On Wed, 8 Aug 2001, Kief Morris wrote:

> Jim Seach typed the following on 04:29 PM 8/7/2001 -0700
> >> Selected setXXX methods in StandardSession will set the dirty bit to
> >> true indicating that Session data has changed and it needs to be
> >> saved
> >> in the next save cycle by PersistentManager.
> >
> >But what happens if in one servlet you put an object in the session,
> >then later, after the session has been saved, another request is
> >handled by a different servlet that get's the object from the session
> >and changes its state.
> >
> >In this case, you have to have the cooperation of the application
> >developer to call setDirty(true) so you know something has changed.  
> 
> This doesn't seem like a good idea - not only is it prone to developer
> error as you said, it also makes any application which uses it non-portable
> to other servlet containers.
> 
> Another possibility would be to flag the session is dirty when getAttribute()
> is called - it would result in unnecessary saves since it assumes the attribute
> was modified even when it wasn't, but it would be safer.
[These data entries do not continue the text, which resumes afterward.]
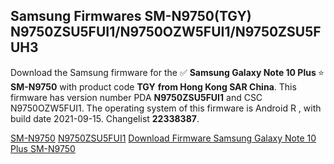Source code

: <h2>Samsung Firmwares SM-N9750(TGY) N9750ZSU5FUI1/N9750OZW5FUI1/N9750ZSU5FUH3</h2>
Download the Samsung firmware for the ✅ <strong>Samsung Galaxy Note 10 Plus </strong> ⭐ <strong>SM-N9750</strong> with product code <strong>TGY</strong> <strong> from Hong Kong SAR China</strong>. This firmware has version number PDA <strong>N9750ZSU5FUI1</strong> and CSC N9750OZW5FUI1. The operating system of this firmware is Android R , with build date 2021-09-15. Changelist <strong>22338387</strong>.


[SM-N9750](https://samfirm.shop/samsung/model/SM-N9750)
[N9750ZSU5FUI1](https://samfirm.shop/samsung/pda/N9750ZSU5FUI1)
[Download Firmware Samsung Galaxy Note 10 Plus SM-N9750](https://samfirm.shop/samsung/firmware/456681)
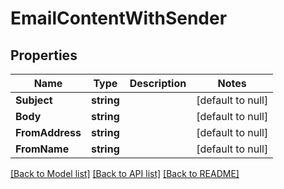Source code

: # EmailContentWithSender

## Properties
Name | Type | Description | Notes
------------ | ------------- | ------------- | -------------
**Subject** | **string** |  | [default to null]
**Body** | **string** |  | [default to null]
**FromAddress** | **string** |  | [default to null]
**FromName** | **string** |  | [default to null]

[[Back to Model list]](../README.md#documentation-for-models) [[Back to API list]](../README.md#documentation-for-api-endpoints) [[Back to README]](../README.md)

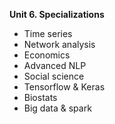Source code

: **Unit 6. Specializations**
- Time series
- Network analysis
- Economics
- Advanced NLP
- Social science
- Tensorflow & Keras
- Biostats
- Big data & spark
Maybe it's possible
> to use reflection to detect if an object has been modified? I've seen a DB
> persistence package which appears to do this, although I haven't examined
> that part of the code (ObjectBridge, aka OJB, on sourceforge).
> 

Someone has told me (haven't confirmed personally) that some app servers
treat a setAttribute() -- as opposed to getAttribute() -- as the signal to
set the internal "dirty" flag.  The idea is that, if your application
modifies the internal state of an existing session attribute, then you
should call session.setAttribute() again to notify the container.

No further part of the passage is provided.